#### Data listing

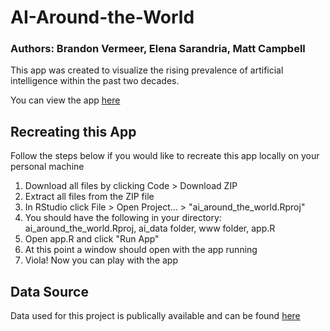# AI-Around-the-World
### Authors: Brandon Vermeer, Elena Sarandria, Matt Campbell
This app was created to visualize the rising prevalence of artificial intelligence within the past two decades.

You can view the app [here](www.google.com) 
## Recreating this App
Follow the steps below if you would like to recreate this app locally on your personal machine
1. Download all files by clicking Code > Download ZIP
2. Extract all files from the ZIP file
3. In RStudio click File > Open Project... > "ai_around_the_world.Rproj"
4. You should have the following in your directory: ai_around_the_world.Rproj, ai_data folder, www folder, app.R
5. Open app.R and click "Run App"
6. At this point a window should open with the app running
7. Viola! Now you can play with the app
## Data Source
Data used for this project is publically available and can be found [here](https://data.world/henritechcity/ai-world-mapping)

########

- Instructions to follow -
Restate the material word for word from its first line through the line containing "5. Open app.R", both included; the pictures do not belong in it.

- Response to this task -
# AI-Around-the-World
### Authors: Brandon Vermeer, Elena Sarandria, Matt Campbell
This app was created to visualize the rising prevalence of artificial intelligence within the past two decades.

You can view the app [here](www.google.com) 
## Recreating this App
Follow the steps below if you would like to recreate this app locally on your personal machine
1. Download all files by clicking Code > Download ZIP
2. Extract all files from the ZIP file
3. In RStudio click File > Open Project... > "ai_around_the_world.Rproj"
4. You should have the following in your directory: ai_around_the_world.Rproj, ai_data folder, www folder, app.R
5. Open app.R and click "Run App"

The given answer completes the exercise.